START ENTRIES SUPPLIED
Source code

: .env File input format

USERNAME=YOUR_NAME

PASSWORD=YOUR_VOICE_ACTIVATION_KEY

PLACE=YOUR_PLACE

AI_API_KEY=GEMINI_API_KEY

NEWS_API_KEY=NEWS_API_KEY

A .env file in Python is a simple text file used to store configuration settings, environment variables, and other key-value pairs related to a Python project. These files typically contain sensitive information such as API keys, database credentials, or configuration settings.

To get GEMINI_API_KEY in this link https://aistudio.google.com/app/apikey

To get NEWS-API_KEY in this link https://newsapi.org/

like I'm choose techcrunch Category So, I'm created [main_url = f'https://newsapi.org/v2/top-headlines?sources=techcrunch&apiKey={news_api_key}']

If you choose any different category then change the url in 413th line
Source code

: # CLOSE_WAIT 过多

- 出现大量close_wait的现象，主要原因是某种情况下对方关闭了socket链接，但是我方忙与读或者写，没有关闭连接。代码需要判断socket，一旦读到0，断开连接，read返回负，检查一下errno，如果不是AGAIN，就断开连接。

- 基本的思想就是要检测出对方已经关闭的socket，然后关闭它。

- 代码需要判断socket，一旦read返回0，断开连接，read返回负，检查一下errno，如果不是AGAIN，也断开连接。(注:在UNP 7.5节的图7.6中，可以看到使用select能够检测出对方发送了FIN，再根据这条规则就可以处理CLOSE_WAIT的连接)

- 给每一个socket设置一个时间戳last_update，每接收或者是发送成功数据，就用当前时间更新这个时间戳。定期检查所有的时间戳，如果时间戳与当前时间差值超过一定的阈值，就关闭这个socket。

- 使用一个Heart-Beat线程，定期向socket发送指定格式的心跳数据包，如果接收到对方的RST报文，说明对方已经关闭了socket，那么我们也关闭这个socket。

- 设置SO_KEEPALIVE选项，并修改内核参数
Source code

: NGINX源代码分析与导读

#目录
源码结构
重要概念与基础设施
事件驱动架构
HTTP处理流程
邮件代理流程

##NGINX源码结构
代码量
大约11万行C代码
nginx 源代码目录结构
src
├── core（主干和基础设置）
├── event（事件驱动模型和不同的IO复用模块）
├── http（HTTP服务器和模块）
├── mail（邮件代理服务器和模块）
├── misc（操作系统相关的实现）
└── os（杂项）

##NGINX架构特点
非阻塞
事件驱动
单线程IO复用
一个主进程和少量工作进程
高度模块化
END ENTRIES SUPPLIED
→ **WORK ITEM**: Write every line of the material out again exactly.

→ **ANSWER TO THIS EXERCISE**:
Source code

: .env File input format

USERNAME=YOUR_NAME

PASSWORD=YOUR_VOICE_ACTIVATION_KEY

PLACE=YOUR_PLACE

AI_API_KEY=GEMINI_API_KEY

NEWS_API_KEY=NEWS_API_KEY

A .env file in Python is a simple text file used to store configuration settings, environment variables, and other key-value pairs related to a Python project. These files typically contain sensitive information such as API keys, database credentials, or configuration settings.

To get GEMINI_API_KEY in this link https://aistudio.google.com/app/apikey

To get NEWS-API_KEY in this link https://newsapi.org/

like I'm choose techcrunch Category So, I'm created [main_url = f'https://newsapi.org/v2/top-headlines?sources=techcrunch&apiKey={news_api_key}']

If you choose any different category then change the url in 413th line
Source code

: # CLOSE_WAIT 过多

- 出现大量close_wait的现象，主要原因是某种情况下对方关闭了socket链接，但是我方忙与读或者写，没有关闭连接。代码需要判断socket，一旦读到0，断开连接，read返回负，检查一下errno，如果不是AGAIN，就断开连接。

- 基本的思想就是要检测出对方已经关闭的socket，然后关闭它。

- 代码需要判断socket，一旦read返回0，断开连接，read返回负，检查一下errno，如果不是AGAIN，也断开连接。(注:在UNP 7.5节的图7.6中，可以看到使用select能够检测出对方发送了FIN，再根据这条规则就可以处理CLOSE_WAIT的连接)

- 给每一个socket设置一个时间戳last_update，每接收或者是发送成功数据，就用当前时间更新这个时间戳。定期检查所有的时间戳，如果时间戳与当前时间差值超过一定的阈值，就关闭这个socket。

- 使用一个Heart-Beat线程，定期向socket发送指定格式的心跳数据包，如果接收到对方的RST报文，说明对方已经关闭了socket，那么我们也关闭这个socket。

- 设置SO_KEEPALIVE选项，并修改内核参数
Source code

: NGINX源代码分析与导读

#目录
源码结构
重要概念与基础设施
事件驱动架构
HTTP处理流程
邮件代理流程

##NGINX源码结构
代码量
大约11万行C代码
nginx 源代码目录结构
src
├── core（主干和基础设置）
├── event（事件驱动模型和不同的IO复用模块）
├── http（HTTP服务器和模块）
├── mail（邮件代理服务器和模块）
├── misc（操作系统相关的实现）
└── os（杂项）

##NGINX架构特点
非阻塞
事件驱动
单线程IO复用
一个主进程和少量工作进程
高度模块化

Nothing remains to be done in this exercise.